Albergue La Fábrica, private, 27 Camino de la Fábrica, €12-15, 14 beds, B, M, W€3,50, D€3, @, Bike, Tel: 620 111 939, Web: http://www.alberguelafabrica.com, open all year.
At the entrance to the village, and former important Roman town and cross road, you are greeted by a 18th century stone cross. Excavations in the area have turned up Roman coins and ceramics. Just over the river on the right are some Roman ruins.
Of the three churches that were here in the 13th century only one remains. The Gothic Monastery Church of Santa Maria was built in the 13th century, but most of its current construction dates from the 16th century. Inside there are five Baroque retablos, the central retablo contains an image of the Virgen de las Aguas who was venerated in the past by farmers praying for rain. The French influence can be seen again with an image of San Roque on the left retablo, who is often mistaken for Saint James as they are both often portrayed as pilgrims.

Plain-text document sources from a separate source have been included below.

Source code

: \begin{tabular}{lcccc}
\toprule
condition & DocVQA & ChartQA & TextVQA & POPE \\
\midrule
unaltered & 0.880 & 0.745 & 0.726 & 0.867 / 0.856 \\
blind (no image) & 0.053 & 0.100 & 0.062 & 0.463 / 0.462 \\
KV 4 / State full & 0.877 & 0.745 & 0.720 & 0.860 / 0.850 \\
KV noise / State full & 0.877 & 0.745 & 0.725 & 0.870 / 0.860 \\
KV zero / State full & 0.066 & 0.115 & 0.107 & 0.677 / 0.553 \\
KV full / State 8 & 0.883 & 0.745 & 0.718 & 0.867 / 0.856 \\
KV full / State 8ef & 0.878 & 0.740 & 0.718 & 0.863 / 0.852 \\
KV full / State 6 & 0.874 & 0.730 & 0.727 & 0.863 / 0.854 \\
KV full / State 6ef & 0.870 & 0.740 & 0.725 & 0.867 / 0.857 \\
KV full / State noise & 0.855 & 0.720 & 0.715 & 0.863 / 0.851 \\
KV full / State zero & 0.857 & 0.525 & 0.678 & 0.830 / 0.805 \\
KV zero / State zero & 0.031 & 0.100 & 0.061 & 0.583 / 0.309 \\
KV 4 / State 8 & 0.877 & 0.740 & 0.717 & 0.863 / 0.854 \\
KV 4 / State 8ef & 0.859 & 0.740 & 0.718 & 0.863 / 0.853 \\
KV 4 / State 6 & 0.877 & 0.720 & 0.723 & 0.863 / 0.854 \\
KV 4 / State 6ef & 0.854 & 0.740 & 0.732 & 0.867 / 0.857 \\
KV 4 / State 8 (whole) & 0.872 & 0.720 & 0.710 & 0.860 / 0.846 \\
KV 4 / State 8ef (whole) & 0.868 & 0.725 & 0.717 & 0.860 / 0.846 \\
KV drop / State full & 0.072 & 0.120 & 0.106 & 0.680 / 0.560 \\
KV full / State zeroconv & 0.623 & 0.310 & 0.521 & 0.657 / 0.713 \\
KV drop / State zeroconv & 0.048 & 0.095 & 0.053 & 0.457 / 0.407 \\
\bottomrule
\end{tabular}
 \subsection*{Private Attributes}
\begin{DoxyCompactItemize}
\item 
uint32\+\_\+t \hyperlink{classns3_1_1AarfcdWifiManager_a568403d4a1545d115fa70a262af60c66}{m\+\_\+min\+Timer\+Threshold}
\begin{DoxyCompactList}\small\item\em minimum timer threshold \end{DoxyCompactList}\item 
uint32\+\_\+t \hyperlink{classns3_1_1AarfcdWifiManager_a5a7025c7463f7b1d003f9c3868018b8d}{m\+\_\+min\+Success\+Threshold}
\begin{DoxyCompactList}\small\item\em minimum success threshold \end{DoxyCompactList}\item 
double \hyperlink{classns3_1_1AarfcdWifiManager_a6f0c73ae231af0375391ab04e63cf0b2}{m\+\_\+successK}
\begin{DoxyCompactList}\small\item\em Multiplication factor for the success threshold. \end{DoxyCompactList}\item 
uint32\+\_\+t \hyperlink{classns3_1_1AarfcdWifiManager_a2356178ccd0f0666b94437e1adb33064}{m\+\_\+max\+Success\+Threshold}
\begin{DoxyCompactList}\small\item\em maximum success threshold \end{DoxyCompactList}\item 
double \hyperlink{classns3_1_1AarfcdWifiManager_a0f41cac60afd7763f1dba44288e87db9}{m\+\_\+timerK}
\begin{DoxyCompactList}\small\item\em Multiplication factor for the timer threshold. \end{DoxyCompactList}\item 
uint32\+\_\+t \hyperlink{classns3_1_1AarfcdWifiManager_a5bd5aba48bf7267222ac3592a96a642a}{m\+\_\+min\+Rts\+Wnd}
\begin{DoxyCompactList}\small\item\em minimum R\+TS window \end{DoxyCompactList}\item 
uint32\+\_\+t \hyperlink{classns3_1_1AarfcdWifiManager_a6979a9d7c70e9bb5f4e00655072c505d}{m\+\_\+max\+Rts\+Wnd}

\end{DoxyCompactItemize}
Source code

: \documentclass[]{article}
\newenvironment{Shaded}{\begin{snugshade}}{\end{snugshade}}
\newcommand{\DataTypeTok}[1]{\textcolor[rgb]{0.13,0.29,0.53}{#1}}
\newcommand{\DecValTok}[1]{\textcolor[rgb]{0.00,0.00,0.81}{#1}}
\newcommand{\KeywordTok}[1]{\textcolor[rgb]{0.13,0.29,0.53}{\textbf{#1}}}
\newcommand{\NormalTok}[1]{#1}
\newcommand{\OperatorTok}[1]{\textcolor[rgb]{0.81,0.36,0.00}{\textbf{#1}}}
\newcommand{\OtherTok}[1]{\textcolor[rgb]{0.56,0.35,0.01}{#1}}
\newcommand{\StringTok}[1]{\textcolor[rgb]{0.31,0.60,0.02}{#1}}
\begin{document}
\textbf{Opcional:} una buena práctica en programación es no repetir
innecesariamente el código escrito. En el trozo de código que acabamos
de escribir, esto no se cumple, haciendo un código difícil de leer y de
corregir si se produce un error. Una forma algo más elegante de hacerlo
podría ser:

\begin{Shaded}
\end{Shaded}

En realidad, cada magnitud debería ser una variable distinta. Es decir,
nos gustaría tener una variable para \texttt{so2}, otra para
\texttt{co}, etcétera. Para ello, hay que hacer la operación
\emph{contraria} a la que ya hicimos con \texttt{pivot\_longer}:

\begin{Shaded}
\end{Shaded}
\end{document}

Pilgrims of 800 years ago had to find a way over swamp between Tardajos and Rabe, it was so well known that the follow ditty evolved:
From Tardajos to Rabe
may God delivery us.
And from Rabe to Tardajos,
you will not lack for troubles.
Rabe de las Calzadas 2.1km, water, cafe
Albergue Liberanos Domine, private, 10 Plaza Francisco Riberas, €8, 24 beds, B€2,50, M€8, W€3, D€3, V, @, Bike, Tel: 695 116 901, Web: http://www.liberanosdomine.com Open all year.
Fill your water bottle before leaving Rabe as there is no guaranteed clean water for the next 8km. About 2.5 km past Rabe de las Calzadas there is a picnic area with water provide via a hand pump. There is no sign informing if the water is drinkable or not.
The village Church of Saint Marina has a 13th century portal, inside there is a small Romanesque relief of the Crucifixion. On the way out of the village you pass the reconstructed Hermitage de Nuestra Señora de Monasterio.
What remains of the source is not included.